Output every record again so that it matches the original word for word.
%%
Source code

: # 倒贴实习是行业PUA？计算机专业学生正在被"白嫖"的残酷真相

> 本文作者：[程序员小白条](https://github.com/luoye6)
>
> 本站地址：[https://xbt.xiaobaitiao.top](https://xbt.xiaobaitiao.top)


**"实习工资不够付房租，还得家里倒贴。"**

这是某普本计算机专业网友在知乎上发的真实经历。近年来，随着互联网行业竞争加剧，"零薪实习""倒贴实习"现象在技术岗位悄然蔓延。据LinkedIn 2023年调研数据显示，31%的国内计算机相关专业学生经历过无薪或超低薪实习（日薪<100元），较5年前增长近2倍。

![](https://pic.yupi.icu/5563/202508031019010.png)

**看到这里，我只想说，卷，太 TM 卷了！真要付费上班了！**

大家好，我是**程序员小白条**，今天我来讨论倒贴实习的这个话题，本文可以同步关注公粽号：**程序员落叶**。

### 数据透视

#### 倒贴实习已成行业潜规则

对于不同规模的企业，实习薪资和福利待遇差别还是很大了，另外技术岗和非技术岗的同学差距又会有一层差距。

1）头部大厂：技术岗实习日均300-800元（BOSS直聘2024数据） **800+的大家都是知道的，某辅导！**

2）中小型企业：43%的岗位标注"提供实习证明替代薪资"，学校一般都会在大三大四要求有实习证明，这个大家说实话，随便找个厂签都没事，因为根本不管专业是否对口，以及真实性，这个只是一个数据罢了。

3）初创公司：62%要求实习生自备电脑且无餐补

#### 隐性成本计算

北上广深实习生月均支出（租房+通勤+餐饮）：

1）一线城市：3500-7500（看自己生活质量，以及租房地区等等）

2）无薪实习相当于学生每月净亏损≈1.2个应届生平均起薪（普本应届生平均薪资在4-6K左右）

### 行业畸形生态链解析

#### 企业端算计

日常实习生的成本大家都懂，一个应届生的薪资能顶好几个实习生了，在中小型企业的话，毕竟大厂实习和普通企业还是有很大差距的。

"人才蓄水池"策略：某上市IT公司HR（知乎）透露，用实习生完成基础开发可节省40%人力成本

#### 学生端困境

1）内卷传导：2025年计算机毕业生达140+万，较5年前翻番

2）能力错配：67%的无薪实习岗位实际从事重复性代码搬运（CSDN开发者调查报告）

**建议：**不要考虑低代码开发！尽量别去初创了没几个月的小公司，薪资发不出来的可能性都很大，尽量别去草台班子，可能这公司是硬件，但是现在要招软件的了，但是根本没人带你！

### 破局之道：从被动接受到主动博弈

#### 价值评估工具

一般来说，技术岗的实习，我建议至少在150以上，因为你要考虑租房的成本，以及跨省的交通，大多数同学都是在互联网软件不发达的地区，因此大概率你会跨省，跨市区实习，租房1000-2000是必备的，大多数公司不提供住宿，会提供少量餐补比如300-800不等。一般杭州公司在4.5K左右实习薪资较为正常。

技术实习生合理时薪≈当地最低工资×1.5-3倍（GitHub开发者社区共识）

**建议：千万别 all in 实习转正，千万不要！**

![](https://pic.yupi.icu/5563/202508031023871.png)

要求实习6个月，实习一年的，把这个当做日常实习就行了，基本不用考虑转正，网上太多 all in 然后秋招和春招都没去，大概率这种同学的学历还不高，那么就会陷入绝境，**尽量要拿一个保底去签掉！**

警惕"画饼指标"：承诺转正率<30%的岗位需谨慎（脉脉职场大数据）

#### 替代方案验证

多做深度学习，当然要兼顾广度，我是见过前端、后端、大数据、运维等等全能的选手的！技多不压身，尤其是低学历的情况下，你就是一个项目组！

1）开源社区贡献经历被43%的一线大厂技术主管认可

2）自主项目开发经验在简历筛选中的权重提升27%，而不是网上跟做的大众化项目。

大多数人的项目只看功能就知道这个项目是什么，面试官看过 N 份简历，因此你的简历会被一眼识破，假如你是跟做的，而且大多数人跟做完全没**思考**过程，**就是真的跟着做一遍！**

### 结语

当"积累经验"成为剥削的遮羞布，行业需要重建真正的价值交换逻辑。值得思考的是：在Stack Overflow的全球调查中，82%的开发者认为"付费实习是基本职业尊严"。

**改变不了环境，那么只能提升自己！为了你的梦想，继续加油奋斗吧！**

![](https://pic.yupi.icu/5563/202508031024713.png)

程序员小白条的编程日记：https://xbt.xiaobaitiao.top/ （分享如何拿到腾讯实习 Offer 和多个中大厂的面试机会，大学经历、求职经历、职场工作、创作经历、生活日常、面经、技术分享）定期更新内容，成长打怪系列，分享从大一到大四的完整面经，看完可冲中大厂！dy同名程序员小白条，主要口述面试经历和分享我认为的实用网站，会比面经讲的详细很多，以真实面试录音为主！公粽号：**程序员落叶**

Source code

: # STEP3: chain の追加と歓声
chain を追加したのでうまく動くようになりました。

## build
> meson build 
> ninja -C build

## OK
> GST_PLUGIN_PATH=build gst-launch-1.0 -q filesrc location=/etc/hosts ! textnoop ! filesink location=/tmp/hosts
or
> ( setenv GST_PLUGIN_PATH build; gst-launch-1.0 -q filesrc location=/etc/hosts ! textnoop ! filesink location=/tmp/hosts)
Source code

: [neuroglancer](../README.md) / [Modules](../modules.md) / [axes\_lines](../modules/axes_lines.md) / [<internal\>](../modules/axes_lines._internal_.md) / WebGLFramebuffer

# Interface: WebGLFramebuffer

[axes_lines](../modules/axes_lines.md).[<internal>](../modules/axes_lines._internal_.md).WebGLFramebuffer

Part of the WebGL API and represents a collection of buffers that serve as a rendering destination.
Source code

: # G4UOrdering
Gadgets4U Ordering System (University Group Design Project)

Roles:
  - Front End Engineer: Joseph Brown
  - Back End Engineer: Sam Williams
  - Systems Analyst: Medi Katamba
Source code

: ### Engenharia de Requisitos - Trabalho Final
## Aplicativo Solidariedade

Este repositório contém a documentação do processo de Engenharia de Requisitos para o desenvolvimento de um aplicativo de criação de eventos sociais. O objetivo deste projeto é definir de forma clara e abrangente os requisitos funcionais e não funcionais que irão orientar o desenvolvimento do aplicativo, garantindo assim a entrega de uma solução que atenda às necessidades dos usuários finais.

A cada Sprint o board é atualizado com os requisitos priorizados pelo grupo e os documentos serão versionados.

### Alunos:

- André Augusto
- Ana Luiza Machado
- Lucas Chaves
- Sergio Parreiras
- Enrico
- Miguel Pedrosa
%%
*Response*.
Source code

: # 倒贴实习是行业PUA？计算机专业学生正在被"白嫖"的残酷真相

> 本文作者：[程序员小白条](https://github.com/luoye6)
>
> 本站地址：[https://xbt.xiaobaitiao.top](https://xbt.xiaobaitiao.top)


**"实习工资不够付房租，还得家里倒贴。"**

这是某普本计算机专业网友在知乎上发的真实经历。近年来，随着互联网行业竞争加剧，"零薪实习""倒贴实习"现象在技术岗位悄然蔓延。据LinkedIn 2023年调研数据显示，31%的国内计算机相关专业学生经历过无薪或超低薪实习（日薪<100元），较5年前增长近2倍。

![](https://pic.yupi.icu/5563/202508031019010.png)

**看到这里，我只想说，卷，太 TM 卷了！真要付费上班了！**

大家好，我是**程序员小白条**，今天我来讨论倒贴实习的这个话题，本文可以同步关注公粽号：**程序员落叶**。

### 数据透视

#### 倒贴实习已成行业潜规则

对于不同规模的企业，实习薪资和福利待遇差别还是很大了，另外技术岗和非技术岗的同学差距又会有一层差距。

1）头部大厂：技术岗实习日均300-800元（BOSS直聘2024数据） **800+的大家都是知道的，某辅导！**

2）中小型企业：43%的岗位标注"提供实习证明替代薪资"，学校一般都会在大三大四要求有实习证明，这个大家说实话，随便找个厂签都没事，因为根本不管专业是否对口，以及真实性，这个只是一个数据罢了。

3）初创公司：62%要求实习生自备电脑且无餐补

#### 隐性成本计算

北上广深实习生月均支出（租房+通勤+餐饮）：

1）一线城市：3500-7500（看自己生活质量，以及租房地区等等）

2）无薪实习相当于学生每月净亏损≈1.2个应届生平均起薪（普本应届生平均薪资在4-6K左右）

### 行业畸形生态链解析

#### 企业端算计

日常实习生的成本大家都懂，一个应届生的薪资能顶好几个实习生了，在中小型企业的话，毕竟大厂实习和普通企业还是有很大差距的。

"人才蓄水池"策略：某上市IT公司HR（知乎）透露，用实习生完成基础开发可节省40%人力成本

#### 学生端困境

1）内卷传导：2025年计算机毕业生达140+万，较5年前翻番

2）能力错配：67%的无薪实习岗位实际从事重复性代码搬运（CSDN开发者调查报告）

**建议：**不要考虑低代码开发！尽量别去初创了没几个月的小公司，薪资发不出来的可能性都很大，尽量别去草台班子，可能这公司是硬件，但是现在要招软件的了，但是根本没人带你！

### 破局之道：从被动接受到主动博弈

#### 价值评估工具

一般来说，技术岗的实习，我建议至少在150以上，因为你要考虑租房的成本，以及跨省的交通，大多数同学都是在互联网软件不发达的地区，因此大概率你会跨省，跨市区实习，租房1000-2000是必备的，大多数公司不提供住宿，会提供少量餐补比如300-800不等。一般杭州公司在4.5K左右实习薪资较为正常。

技术实习生合理时薪≈当地最低工资×1.5-3倍（GitHub开发者社区共识）

**建议：千万别 all in 实习转正，千万不要！**

![](https://pic.yupi.icu/5563/202508031023871.png)

要求实习6个月，实习一年的，把这个当做日常实习就行了，基本不用考虑转正，网上太多 all in 然后秋招和春招都没去，大概率这种同学的学历还不高，那么就会陷入绝境，**尽量要拿一个保底去签掉！**

警惕"画饼指标"：承诺转正率<30%的岗位需谨慎（脉脉职场大数据）

#### 替代方案验证

多做深度学习，当然要兼顾广度，我是见过前端、后端、大数据、运维等等全能的选手的！技多不压身，尤其是低学历的情况下，你就是一个项目组！

1）开源社区贡献经历被43%的一线大厂技术主管认可

2）自主项目开发经验在简历筛选中的权重提升27%，而不是网上跟做的大众化项目。

大多数人的项目只看功能就知道这个项目是什么，面试官看过 N 份简历，因此你的简历会被一眼识破，假如你是跟做的，而且大多数人跟做完全没**思考**过程，**就是真的跟着做一遍！**

### 结语

当"积累经验"成为剥削的遮羞布，行业需要重建真正的价值交换逻辑。值得思考的是：在Stack Overflow的全球调查中，82%的开发者认为"付费实习是基本职业尊严"。

**改变不了环境，那么只能提升自己！为了你的梦想，继续加油奋斗吧！**

![](https://pic.yupi.icu/5563/202508031024713.png)

程序员小白条的编程日记：https://xbt.xiaobaitiao.top/ （分享如何拿到腾讯实习 Offer 和多个中大厂的面试机会，大学经历、求职经历、职场工作、创作经历、生活日常、面经、技术分享）定期更新内容，成长打怪系列，分享从大一到大四的完整面经，看完可冲中大厂！dy同名程序员小白条，主要口述面试经历和分享我认为的实用网站，会比面经讲的详细很多，以真实面试录音为主！公粽号：**程序员落叶**

Source code

: # STEP3: chain の追加と歓声
chain を追加したのでうまく動くようになりました。

## build
> meson build 
> ninja -C build

## OK
> GST_PLUGIN_PATH=build gst-launch-1.0 -q filesrc location=/etc/hosts ! textnoop ! filesink location=/tmp/hosts
or
> ( setenv GST_PLUGIN_PATH build; gst-launch-1.0 -q filesrc location=/etc/hosts ! textnoop ! filesink location=/tmp/hosts)
Source code

: [neuroglancer](../README.md) / [Modules](../modules.md) / [axes\_lines](../modules/axes_lines.md) / [<internal\>](../modules/axes_lines._internal_.md) / WebGLFramebuffer

# Interface: WebGLFramebuffer

[axes_lines](../modules/axes_lines.md).[<internal>](../modules/axes_lines._internal_.md).WebGLFramebuffer

Part of the WebGL API and represents a collection of buffers that serve as a rendering destination.
Source code

: # G4UOrdering
Gadgets4U Ordering System (University Group Design Project)

Roles:
  - Front End Engineer: Joseph Brown
  - Back End Engineer: Sam Williams
  - Systems Analyst: Medi Katamba
Source code

: ### Engenharia de Requisitos - Trabalho Final
## Aplicativo Solidariedade

Este repositório contém a documentação do processo de Engenharia de Requisitos para o desenvolvimento de um aplicativo de criação de eventos sociais. O objetivo deste projeto é definir de forma clara e abrangente os requisitos funcionais e não funcionais que irão orientar o desenvolvimento do aplicativo, garantindo assim a entrega de uma solução que atenda às necessidades dos usuários finais.

A cada Sprint o board é atualizado com os requisitos priorizados pelo grupo e os documentos serão versionados.

### Alunos:

- André Augusto
- Ana Luiza Machado
- Lucas Chaves
- Sergio Parreiras
- Enrico
- Miguel Pedrosa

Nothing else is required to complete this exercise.